How to keep smartphones cool when running machine learning models
Researchers from the University of Austin and Carnegie Mellon have proposed a new way to run computationally expensive machine learning models on mobile devices such as smartphones and on low-powered edge devices, without triggering thermal limiting – a common protection mechanism in professional and consumer devices. , designed to lower the temperature of the host device by slowing its performance, until acceptable operating temperatures are again achieved.
The new approach could help more complex ML models perform inference and various other types of tasks without threatening the stability of, say, the host smartphone.
The central idea is to use dynamic networkswhere the weights of a model can be accessed by both a “low pressure” and “full intensity” version of the local machine learning model.

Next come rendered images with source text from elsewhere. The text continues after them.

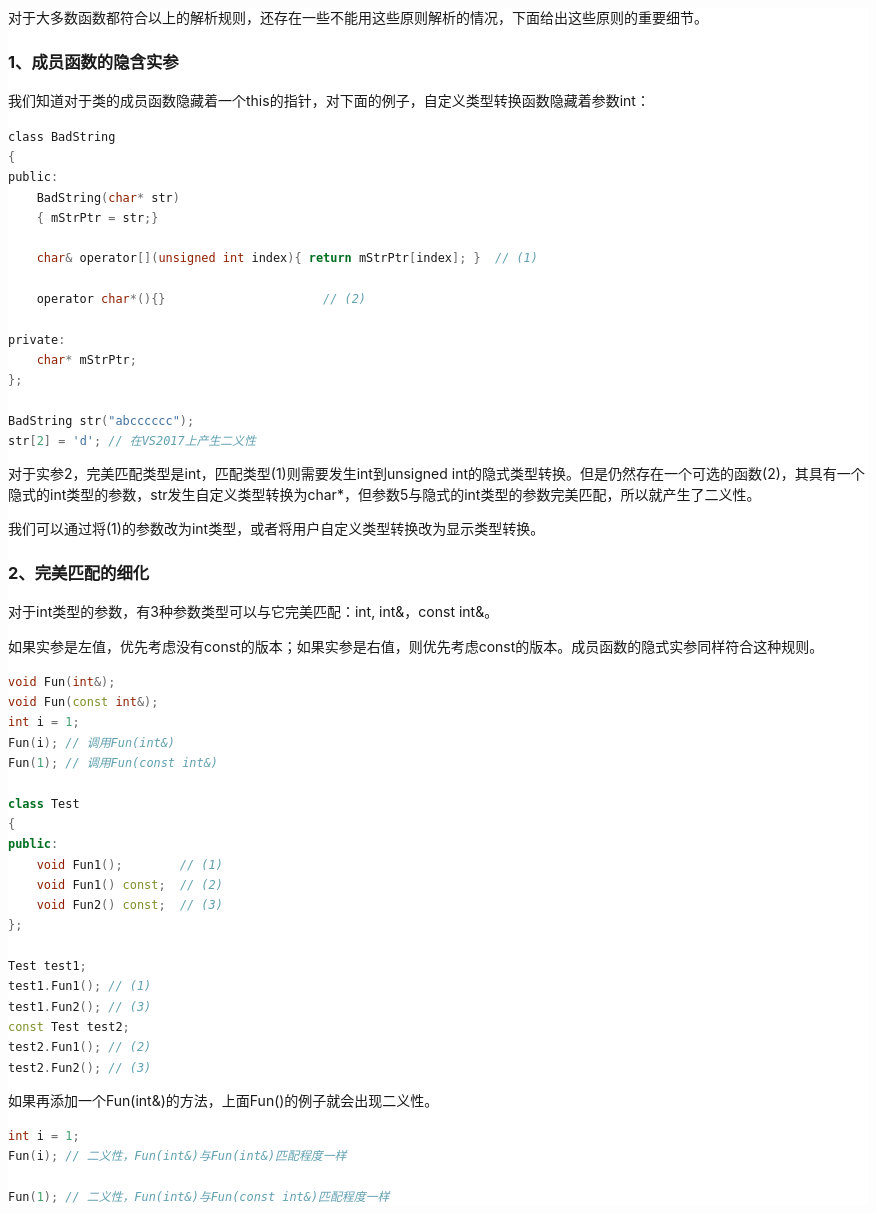 对于大多数函数都符合以上的解析规则，还存在一些不能用这些原则解析的情况，下面给出这些原则的重要细节。
### 1、成员函数的隐含实参
我们知道对于类的成员函数隐藏着一个this的指针，对下面的例子，自定义类型转换函数隐藏着参数int：
``` C ++
class BadString
{
public:
	BadString(char* str)
	{ mStrPtr = str;}

	char& operator[](unsigned int index){ return mStrPtr[index]; }	// (1)

	operator char*(){}						// (2)

private:
	char* mStrPtr;
};

BadString str("abcccccc");
str[2] = 'd'; // 在VS2017上产生二义性
```
对于实参2，完美匹配类型是int，匹配类型(1)则需要发生int到unsigned int的隐式类型转换。但是仍然存在一个可选的函数(2)，其具有一个隐式的int类型的参数，str发生自定义类型转换为char*，但参数5与隐式的int类型的参数完美匹配，所以就产生了二义性。

我们可以通过将(1)的参数改为int类型，或者将用户自定义类型转换改为显示类型转换。
### 2、完美匹配的细化
对于int类型的参数，有3种参数类型可以与它完美匹配：int, int&，const int&。

如果实参是左值，优先考虑没有const的版本；如果实参是右值，则优先考虑const的版本。成员函数的隐式实参同样符合这种规则。
``` C++
void Fun(int&);
void Fun(const int&);
int i = 1;
Fun(i); // 调用Fun(int&)
Fun(1); // 调用Fun(const int&)

class Test
{
public:
	void Fun1();		// (1)
	void Fun1() const;	// (2)
	void Fun2() const;	// (3)
};

Test test1;
test1.Fun1(); // (1)
test1.Fun2(); // (3)
const Test test2;
test2.Fun1(); // (2)
test2.Fun2(); // (3)
```
如果再添加一个Fun(int&)的方法，上面Fun()的例子就会出现二义性。
``` C++
int i = 1;
Fun(i); // 二义性，Fun(int&)与Fun(int&)匹配程度一样

Fun(1); // 二义性，Fun(int&)与Fun(const int&)匹配程度一样
```
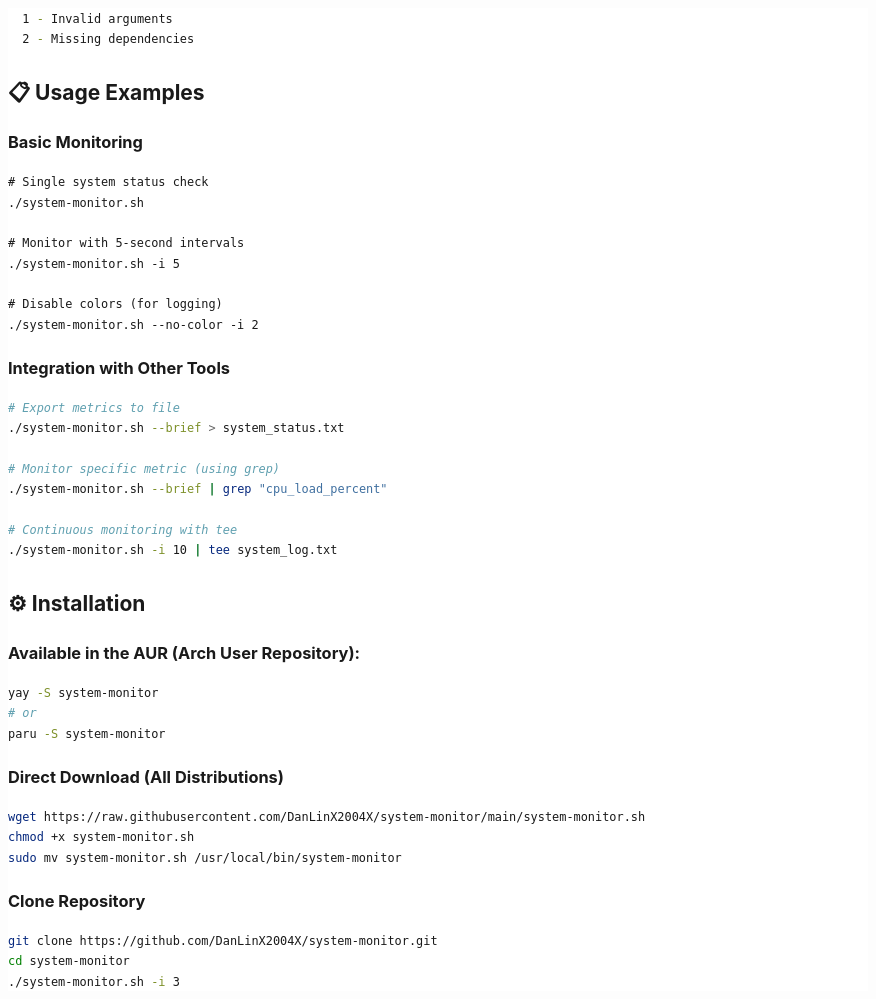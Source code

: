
 ```bash
  1 - Invalid arguments
  2 - Missing dependencies
```


## 📋 Usage Examples
### Basic Monitoring

```
# Single system status check
./system-monitor.sh

# Monitor with 5-second intervals
./system-monitor.sh -i 5

# Disable colors (for logging)
./system-monitor.sh --no-color -i 2
```

### Integration with Other Tools

```bash
# Export metrics to file
./system-monitor.sh --brief > system_status.txt

# Monitor specific metric (using grep)
./system-monitor.sh --brief | grep "cpu_load_percent"

# Continuous monitoring with tee
./system-monitor.sh -i 10 | tee system_log.txt
```
## ⚙️ Installation
### Available in the AUR (Arch User Repository):
```bash
yay -S system-monitor
# or
paru -S system-monitor
```

### Direct Download (All Distributions)
```bash
wget https://raw.githubusercontent.com/DanLinX2004X/system-monitor/main/system-monitor.sh
chmod +x system-monitor.sh
sudo mv system-monitor.sh /usr/local/bin/system-monitor
```

### Clone Repository
```bash
git clone https://github.com/DanLinX2004X/system-monitor.git
cd system-monitor
./system-monitor.sh -i 3
```
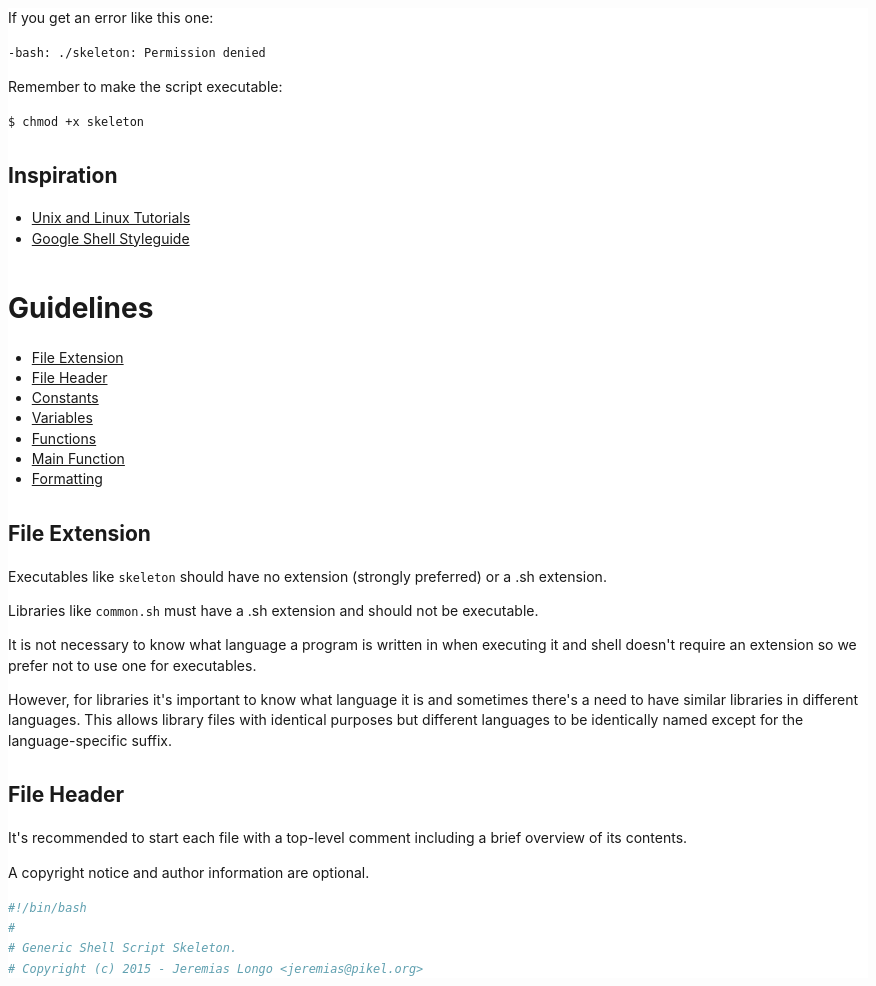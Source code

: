 If you get an error like this one:

```sh
-bash: ./skeleton: Permission denied
```

Remember to make the script executable:

```sh
$ chmod +x skeleton
```

## Inspiration

* [Unix and Linux Tutorials](http://www.phcomp.co.uk/Tutorials/Unix-And-Linux/index.php)
* [Google Shell Styleguide](https://google.github.io/styleguide/shell.xml)

# Guidelines

- [File Extension](#file-extension)
- [File Header](#file-header)
- [Constants](#constants)
- [Variables](#variables)
- [Functions](#functions)
- [Main Function](#main-function)
- [Formatting](#formatting)

## File Extension

Executables like `skeleton` should have no extension (strongly preferred) or
a .sh extension.

Libraries like `common.sh` must have a .sh extension and should not be
executable.

It is not necessary to know what language a program is written in when executing
it and shell doesn't require an extension so we prefer not to use one for
executables.

However, for libraries it's important to know what language it is and sometimes
there's a need to have similar libraries in different languages. This allows
library files with identical purposes but different languages to be identically
named except for the language-specific suffix.

## File Header

It's recommended to start each file with a top-level comment including a brief
overview of its contents.

A copyright notice and author information are optional.

```sh
#!/bin/bash
#
# Generic Shell Script Skeleton.
# Copyright (c) 2015 - Jeremias Longo <jeremias@pikel.org>
```
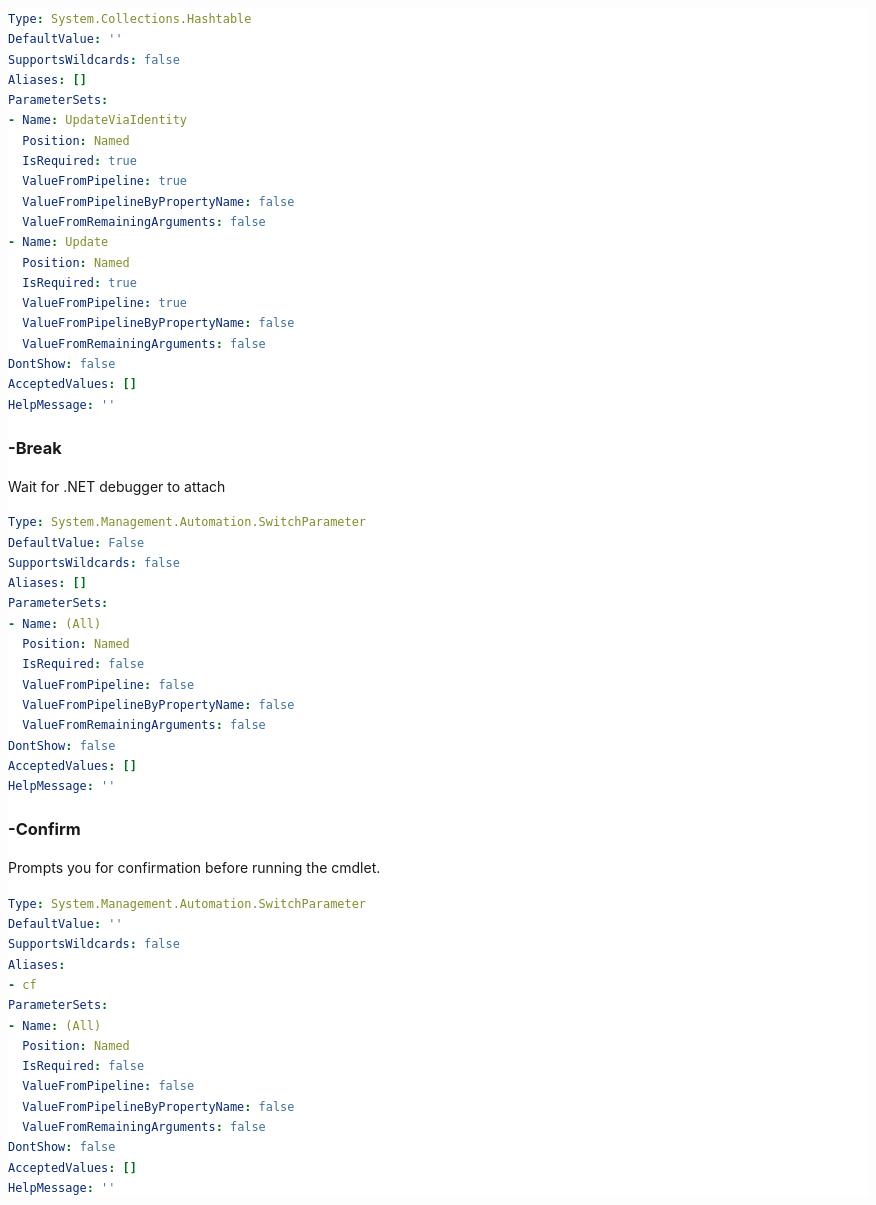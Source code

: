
```yaml
Type: System.Collections.Hashtable
DefaultValue: ''
SupportsWildcards: false
Aliases: []
ParameterSets:
- Name: UpdateViaIdentity
  Position: Named
  IsRequired: true
  ValueFromPipeline: true
  ValueFromPipelineByPropertyName: false
  ValueFromRemainingArguments: false
- Name: Update
  Position: Named
  IsRequired: true
  ValueFromPipeline: true
  ValueFromPipelineByPropertyName: false
  ValueFromRemainingArguments: false
DontShow: false
AcceptedValues: []
HelpMessage: ''
```

### -Break

Wait for .NET debugger to attach

```yaml
Type: System.Management.Automation.SwitchParameter
DefaultValue: False
SupportsWildcards: false
Aliases: []
ParameterSets:
- Name: (All)
  Position: Named
  IsRequired: false
  ValueFromPipeline: false
  ValueFromPipelineByPropertyName: false
  ValueFromRemainingArguments: false
DontShow: false
AcceptedValues: []
HelpMessage: ''
```

### -Confirm

Prompts you for confirmation before running the cmdlet.

```yaml
Type: System.Management.Automation.SwitchParameter
DefaultValue: ''
SupportsWildcards: false
Aliases:
- cf
ParameterSets:
- Name: (All)
  Position: Named
  IsRequired: false
  ValueFromPipeline: false
  ValueFromPipelineByPropertyName: false
  ValueFromRemainingArguments: false
DontShow: false
AcceptedValues: []
HelpMessage: ''
```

In cases where the operation of the local installation of a machine learning model should cause a critical increase in the temperature of the device, the model will dynamically switch to a less demanding model until the temperature has stabilized , then would revert to the full-fledged model. version.
Researchers performed proof-of-concept tests for computer vision and natural language processing (NLP) models on an Honor V30 Pro 2019 smartphone and a 4GB Raspberry Pi 4B.
From the results (for the smartphone), we can see in the image below the temperature of the host device going up and down with use. Red lines represent a running model without Dynamic shifting.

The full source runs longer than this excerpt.